#### Problem to work on:
From the entries below, please output exactly the lines starting at the one containing "4）即使在获得批准后，交易也会失效。" and ending at the one containing "因此，私有区块链始终面临可能", both included.

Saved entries

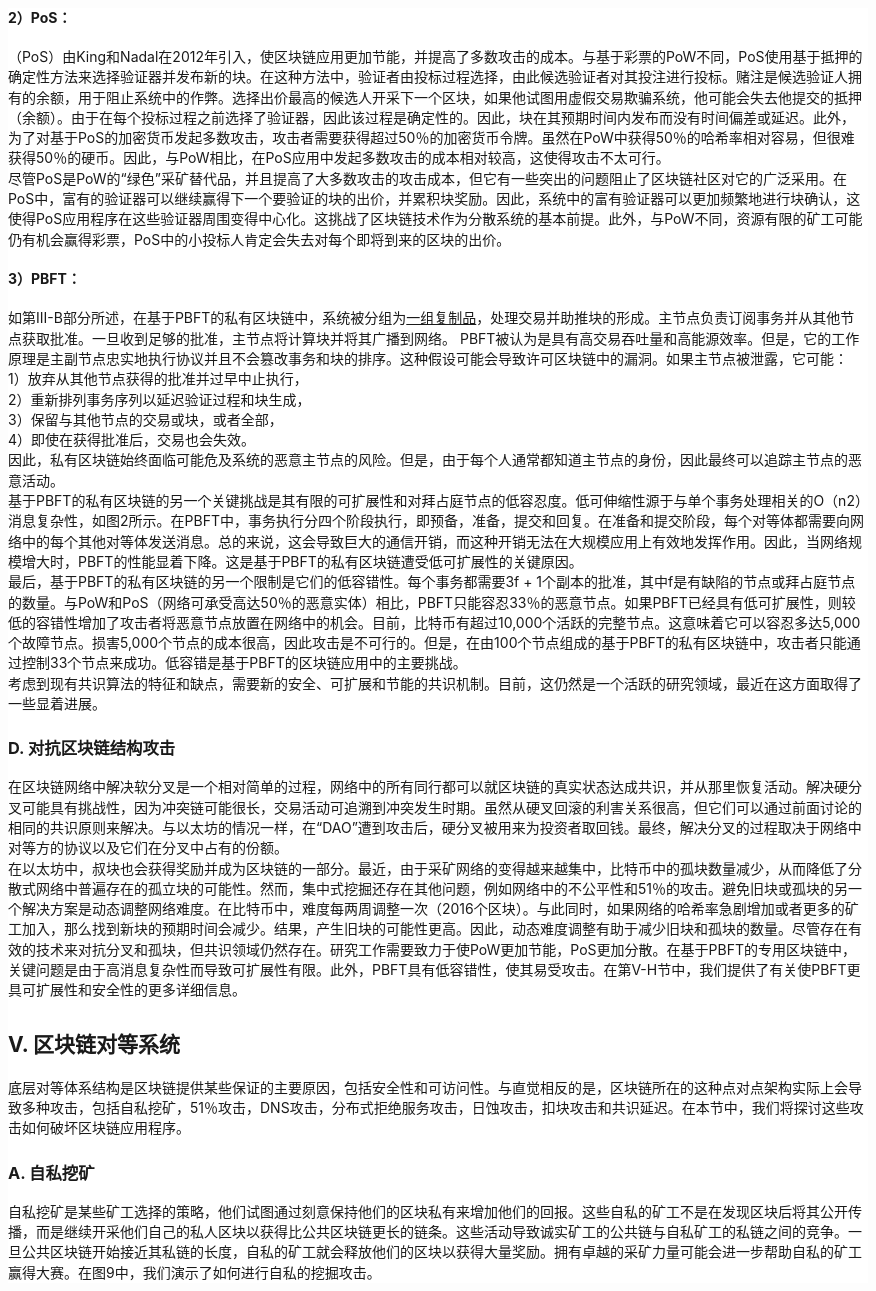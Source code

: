#### 2）PoS：  
（PoS）由King和Nadal在2012年引入，使区块链应用更加节能，并提高了多数攻击的成本。与基于彩票的PoW不同，PoS使用基于抵押的确定性方法来选择验证器并发布新的块。在这种方法中，验证者由投标过程选择，由此候选验证者对其投注进行投标。赌注是候选验证人拥有的余额，用于阻止系统中的作弊。选择出价最高的候选人开采下一个区块，如果他试图用虚假交易欺骗系统，他可能会失去他提交的抵押（余额）。由于在每个投标过程之前选择了验证器，因此该过程是确定性的。因此，块在其预期时间内发布而没有时间偏差或延迟。此外，为了对基于PoS的加密货币发起多数攻击，攻击者需要获得超过50％的加密货币令牌。虽然在PoW中获得50％的哈希率相对容易，但很难获得50％的硬币。因此，与PoW相比，在PoS应用中发起多数攻击的成本相对较高，这使得攻击不太可行。  
尽管PoS是PoW的“绿色”采矿替代品，并且提高了大多数攻击的攻击成本，但它有一些突出的问题阻止了区块链社区对它的广泛采用。在PoS中，富有的验证器可以继续赢得下一个要验证的块的出价，并累积块奖励。因此，系统中的富有验证器可以更加频繁地进行块确认，这使得PoS应用程序在这些验证器周围变得中心化。这挑战了区块链技术作为分散系统的基本前提。此外，与PoW不同，资源有限的矿工可能仍有机会赢得彩票，PoS中的小投标人肯定会失去对每个即将到来的区块的出价。  
#### 3）PBFT：  
如第III-B部分所述，在基于PBFT的私有区块链中，系统被分组为<u>一组复制品</u>，处理交易并助推块的形成。主节点负责订阅事务并从其他节点获取批准。一旦收到足够的批准，主节点将计算块并将其广播到网络。 PBFT被认为是具有高交易吞吐量和高能源效率。但是，它的工作原理是主副节点忠实地执行协议并且不会篡改事务和块的排序。这种假设可能会导致许可区块链中的漏洞。如果主节点被泄露，它可能：  
1）放弃从其他节点获得的批准并过早中止执行，  
2）重新排列事务序列以延迟验证过程和块生成，  
3）保留与其他节点的交易或块，或者全部，  
4）即使在获得批准后，交易也会失效。  
因此，私有区块链始终面临可能危及系统的恶意主节点的风险。但是，由于每个人通常都知道主节点的身份，因此最终可以追踪主节点的恶意活动。  
基于PBFT的私有区块链的另一个关键挑战是其有限的可扩展性和对拜占庭节点的低容忍度。低可伸缩性源于与单个事务处理相关的O（n2）消息复杂性，如图2所示。在PBFT中，事务执行分四个阶段执行，即预备，准备，提交和回复。在准备和提交阶段，每个对等体都需要向网络中的每个其他对等体发送消息。总的来说，这会导致巨大的通信开销，而这种开销无法在大规模应用上有效地发挥作用。因此，当网络规模增大时，PBFT的性能显着下降。这是基于PBFT的私有区块链遭受低可扩展性的关键原因。  
最后，基于PBFT的私有区块链的另一个限制是它们的低容错性。每个事务都需要3f + 1个副本的批准，其中f是有缺陷的节点或拜占庭节点的数量。与PoW和PoS（网络可承受高达50％的恶意实体）相比，PBFT只能容忍33％的恶意节点。如果PBFT已经具有低可扩展性，则较低的容错性增加了攻击者将恶意节点放置在网络中的机会。目前，比特币有超过10,000个活跃的完整节点。这意味着它可以容忍多达5,000个故障节点。损害5,000个节点的成本很高，因此攻击是不可行的。但是，在由100个节点组成的基于PBFT的私有区块链中，攻击者只能通过控制33个节点来成功。低容错是基于PBFT的区块链应用中的主要挑战。  
考虑到现有共识算法的特征和缺点，需要新的安全、可扩展和节能的共识机制。目前，这仍然是一个活跃的研究领域，最近在这方面取得了一些显着进展。  
### D. 对抗区块链结构攻击  
在区块链网络中解决软分叉是一个相对简单的过程，网络中的所有同行都可以就区块链的真实状态达成共识，并从那里恢复活动。解决硬分叉可能具有挑战性，因为冲突链可能很长，交易活动可追溯到冲突发生时期。虽然从硬叉回滚的利害关系很高，但它们可以通过前面讨论的相同的共识原则来解决。与以太坊的情况一样，在“DAO”遭到攻击后，硬分叉被用来为投资者取回钱。最终，解决分叉的过程取决于网络中对等方的协议以及它们在分叉中占有的份额。  
在以太坊中，叔块也会获得奖励并成为区块链的一部分。最近，由于采矿网络的变得越来越集中，比特币中的孤块数量减少，从而降低了分散式网络中普遍存在的孤立块的可能性。然而，集中式挖掘还存在其他问题，例如网络中的不公平性和51％的攻击。避免旧块或孤块的另一个解决方案是动态调整网络难度。在比特币中，难度每两周调整一次（2016个区块）。与此同时，如果网络的哈希率急剧增加或者更多的矿工加入，那么找到新块的预期时间会减少。结果，产生旧块的可能性更高。因此，动态难度调整有助于减少旧块和孤块的数量。尽管存在有效的技术来对抗分叉和孤块，但共识领域仍然存在。研究工作需要致力于使PoW更加节能，PoS更加分散。在基于PBFT的专用区块链中，关键问题是由于高消息复杂性而导致可扩展性有限。此外，PBFT具有低容错性，使其易受攻击。在第V-H节中，我们提供了有关使PBFT更具可扩展性和安全性的更多详细信息。  
## V. 区块链对等系统  
底层对等体系结构是区块链提供某些保证的主要原因，包括安全性和可访问性。与直觉相反的是，区块链所在的这种点对点架构实际上会导致多种攻击，包括自私挖矿，51％攻击，DNS攻击，分布式拒绝服务攻击，日蚀攻击，扣块攻击和共识延迟。在本节中，我们将探讨这些攻击如何破坏区块链应用程序。  
### A. 自私挖矿  
自私挖矿是某些矿工选择的策略，他们试图通过刻意保持他们的区块私有来增加他们的回报。这些自私的矿工不是在发现区块后将其公开传播，而是继续开采他们自己的私人区块以获得比公共区块链更长的链条。这些活动导致诚实矿工的公共链与自私矿工的私链之间的竞争。一旦公共区块链开始接近其私链的长度，自私的矿工就会释放他们的区块以获得大量奖励。拥有卓越的采矿力量可能会进一步帮助自私的矿工赢得大赛。在图9中，我们演示了如何进行自私的挖掘攻击。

#### Solved problem:
4）即使在获得批准后，交易也会失效。  
因此，私有区块链始终面临可能危及系统的恶意主节点的风险。但是，由于每个人通常都知道主节点的身份，因此最终可以追踪主节点的恶意活动。  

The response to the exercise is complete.